В остальном же он признает один принцип: книга принадлежит человечеству и вечности, и ни один цензор не вправе решать ее судьбу. Да и от чьего имени? От имени истины? Но это предполагало бы, что цензор владеет ею. Но тогда всякие поиски ее, то есть всякая наука, были бы бесполезны и достаточно было бы «просто заглянуть к цензору и получить у него все необходимые истины». Или же провозглашающие запреты опасаются влияния истин на народ? «Бедный народ! Его всегда допускают в королевские замки, когда предстоят величайшие тяготы мира и войны, и изгоняют оттуда, когда распределяют величайшие блага, например свет знаний, искусство, наслаждение, даже просто третий день отдыха. А если спросить, сколько человек насчитывает народ, то перед этим множеством совершенно исчезает вся правящая и ученая клика… На основании какого права требует одно из сословий исключительного владения светом — этим воздухом духа, — если оно не собирается использовать такую несправедливость для того, чтобы, пребывая на свету, распоряжаться теми, кто остался в темноте.

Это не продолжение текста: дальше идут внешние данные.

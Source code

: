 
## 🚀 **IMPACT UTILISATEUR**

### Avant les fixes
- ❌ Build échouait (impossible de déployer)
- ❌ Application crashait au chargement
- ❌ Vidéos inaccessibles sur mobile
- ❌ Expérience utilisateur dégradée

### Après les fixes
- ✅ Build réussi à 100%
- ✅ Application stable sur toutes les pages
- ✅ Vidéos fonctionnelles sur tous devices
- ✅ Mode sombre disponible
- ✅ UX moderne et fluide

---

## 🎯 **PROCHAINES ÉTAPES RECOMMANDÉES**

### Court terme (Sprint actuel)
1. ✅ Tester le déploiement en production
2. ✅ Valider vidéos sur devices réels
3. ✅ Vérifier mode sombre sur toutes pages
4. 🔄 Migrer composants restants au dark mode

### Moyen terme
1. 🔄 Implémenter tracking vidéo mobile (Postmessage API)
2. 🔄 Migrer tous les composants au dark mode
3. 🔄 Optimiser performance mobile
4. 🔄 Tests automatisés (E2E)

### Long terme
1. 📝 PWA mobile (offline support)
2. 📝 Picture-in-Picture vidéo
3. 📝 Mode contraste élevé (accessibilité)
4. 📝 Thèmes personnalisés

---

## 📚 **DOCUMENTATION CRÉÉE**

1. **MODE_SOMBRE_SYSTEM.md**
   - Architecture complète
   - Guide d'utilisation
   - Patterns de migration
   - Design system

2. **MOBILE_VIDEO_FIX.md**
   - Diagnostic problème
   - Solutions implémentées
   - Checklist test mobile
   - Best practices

Может ли государство разрешать лишь единицам развиваться так, как подобает всему человечеству?..»
И если считать, что народ способен понять истины лишь превратно, то ведь такое может случиться и с правящими слоями, и цензоры должны бы запретить и князьям читать книги, потому что у тех гораздо больше возможностей натворить бед. Познание существует для всех, однако овладеть им может только независимый: древо познания растет лишь как древо свободы.

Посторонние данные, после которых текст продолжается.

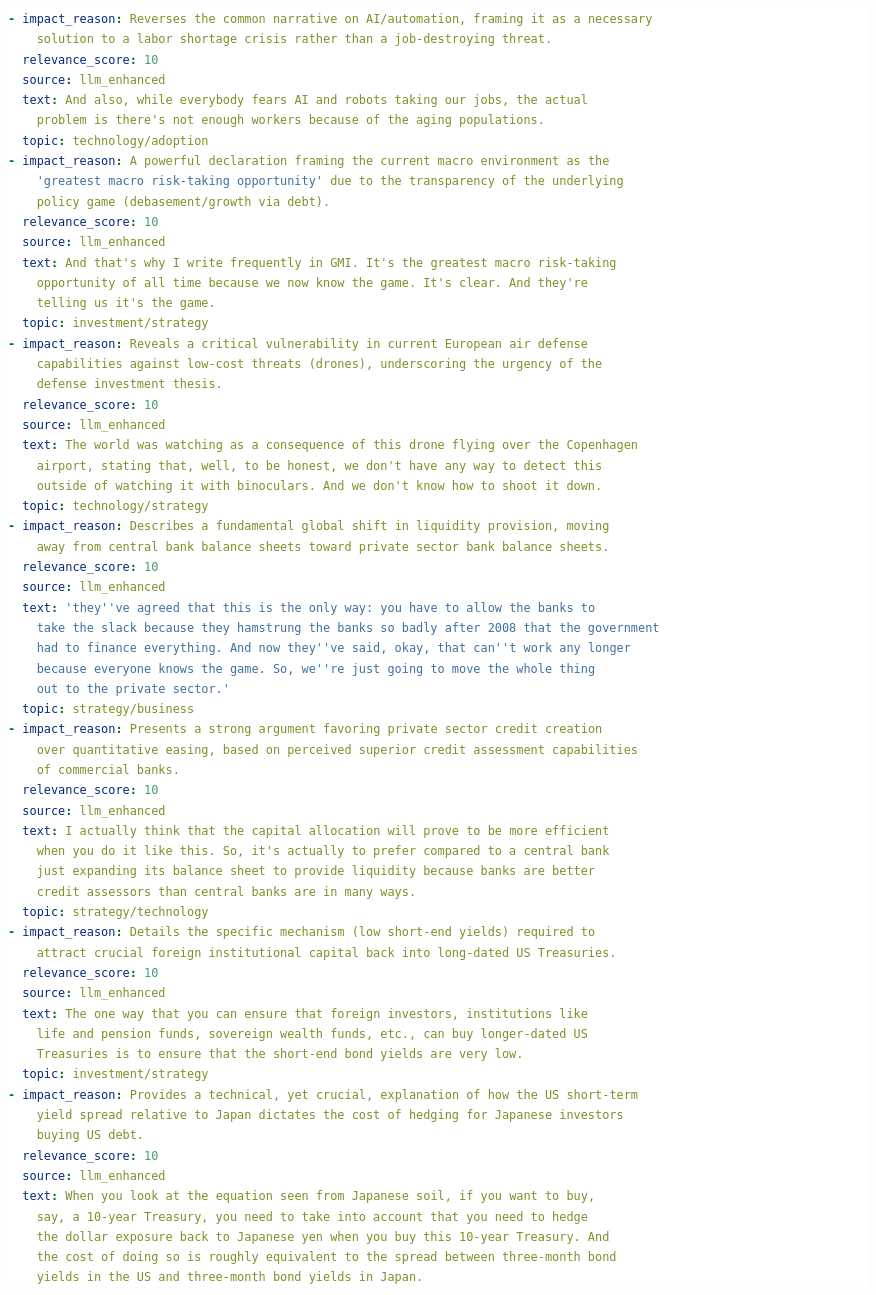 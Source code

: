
 ```yaml
- impact_reason: Reverses the common narrative on AI/automation, framing it as a necessary
    solution to a labor shortage crisis rather than a job-destroying threat.
  relevance_score: 10
  source: llm_enhanced
  text: And also, while everybody fears AI and robots taking our jobs, the actual
    problem is there's not enough workers because of the aging populations.
  topic: technology/adoption
- impact_reason: A powerful declaration framing the current macro environment as the
    'greatest macro risk-taking opportunity' due to the transparency of the underlying
    policy game (debasement/growth via debt).
  relevance_score: 10
  source: llm_enhanced
  text: And that's why I write frequently in GMI. It's the greatest macro risk-taking
    opportunity of all time because we now know the game. It's clear. And they're
    telling us it's the game.
  topic: investment/strategy
- impact_reason: Reveals a critical vulnerability in current European air defense
    capabilities against low-cost threats (drones), underscoring the urgency of the
    defense investment thesis.
  relevance_score: 10
  source: llm_enhanced
  text: The world was watching as a consequence of this drone flying over the Copenhagen
    airport, stating that, well, to be honest, we don't have any way to detect this
    outside of watching it with binoculars. And we don't know how to shoot it down.
  topic: technology/strategy
- impact_reason: Describes a fundamental global shift in liquidity provision, moving
    away from central bank balance sheets toward private sector bank balance sheets.
  relevance_score: 10
  source: llm_enhanced
  text: 'they''ve agreed that this is the only way: you have to allow the banks to
    take the slack because they hamstrung the banks so badly after 2008 that the government
    had to finance everything. And now they''ve said, okay, that can''t work any longer
    because everyone knows the game. So, we''re just going to move the whole thing
    out to the private sector.'
  topic: strategy/business
- impact_reason: Presents a strong argument favoring private sector credit creation
    over quantitative easing, based on perceived superior credit assessment capabilities
    of commercial banks.
  relevance_score: 10
  source: llm_enhanced
  text: I actually think that the capital allocation will prove to be more efficient
    when you do it like this. So, it's actually to prefer compared to a central bank
    just expanding its balance sheet to provide liquidity because banks are better
    credit assessors than central banks are in many ways.
  topic: strategy/technology
- impact_reason: Details the specific mechanism (low short-end yields) required to
    attract crucial foreign institutional capital back into long-dated US Treasuries.
  relevance_score: 10
  source: llm_enhanced
  text: The one way that you can ensure that foreign investors, institutions like
    life and pension funds, sovereign wealth funds, etc., can buy longer-dated US
    Treasuries is to ensure that the short-end bond yields are very low.
  topic: investment/strategy
- impact_reason: Provides a technical, yet crucial, explanation of how the US short-term
    yield spread relative to Japan dictates the cost of hedging for Japanese investors
    buying US debt.
  relevance_score: 10
  source: llm_enhanced
  text: When you look at the equation seen from Japanese soil, if you want to buy,
    say, a 10-year Treasury, you need to take into account that you need to hedge
    the dollar exposure back to Japanese yen when you buy this 10-year Treasury. And
    the cost of doing so is roughly equivalent to the spread between three-month bond
    yields in the US and three-month bond yields in Japan.
```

А кто страшится переворота, пусть не книги запрещает, а меняет условия жизни. «Государствам принес гибель дух эпохи, а не дух книг, ибо сами книги были созданы и вскормлены духом эпохи. Разве автор не рождается прежде, чем его книга? Вертер застрелился, не прочитав до того ни единой строки о страданиях Вертера… И на чем вообще основана вера в то, что книги могут приносить такой большой вред? Я хотел бы, чтобы они на самом деле приносили его, быстро и ощутимо; тем легче было бы тогда хорошим книгам приносить добро».
А если в сочинениях критически рассматриваются формы правления, то властителям следовало бы радоваться возможности услышать правду о себе. Кому приносит пользу свобода хвалить властителя, если нет свободы хулить его? Меньше всего ему самому, ведь и он может ошибаться, как всякий другой, и неправильно поступать. «Неужели государство должно умереть, для того чтобы можно было его препарировать, — не лучше ли сообщениями о болезни предотвратить сообщения о результатах вскрытия?»
В конце книжицы Жан-Поль возвращается к сатире, которой он начал (отмена цензуры увеличением числа цензоров до числа всех читателей), и предлагает себя в качестве цензора, причем цензора собственных произведений. Он и не подозревает, сколь серьезна эта шутка. Ибо то, что он называет «самоцензурой», и есть подлинная опасность для правды в литературе: возникнув под влиянием цензурного гнета и духовных манипуляций, этот процесс превращает социальное препятствие в психологическое, переносит внешние границы вовнутрь пишущего и тем самым, хотя и разгружает цензурного чиновника, отрывает литературу от действительности. Но для Жан-Поля в самом деле то, что сегодня читается как пророчество, было шуткой: «Эти обязанности он станет исполнять… играя, попутно с писанием собственных произведений, словно сидя одним седалищем сразу в судебном кресле и в собственном рабочем кресле… Область, в которой работает сочинитель, как раз и есть его собственная, и он… издалека выведывает — что труднее делать постороннему цензору — сокровеннейшие намерения и уловки автора… и может… цензуровать сам себя вплоть до запрещения». Завершается это первое из его прямых политических сочинений призывом к князьям «выпустить на свободу свободнорожденные мысли», — призывом, исполненным умеренного оптимизма, который не лишен основания. Ибо всего спустя год после победы Наполеона над Пруссией начинается период реформ и освободительных войн, которые могли бы стать и войнами за внутригерманскую свободу. Только когда князья предали народ, Жан-Поль начинает испытывать разочарование, которое не мешает ему, однако, продолжать борьбу против цензуры. В последнем фрагменте романа — в «Комете», опубликованной в 1820 году, — сатира направлена уже против карлсбадских постановлений, открывающих период жесточайшего угнетения литературы. Фридрих фон Генц, государственный секретарь Меттерниха, в письме к своему другу Адаму Мюллеру так формулирует идеал инициаторов этих постановлений: «В основу положены мои слова: во избежание злоупотребления прессой в течение стольких-то лет ничего не печатать. Точка. Эти слова, принятые как правило с крайне малыми исключениями, в короткий срок вернут нас к богу и истине».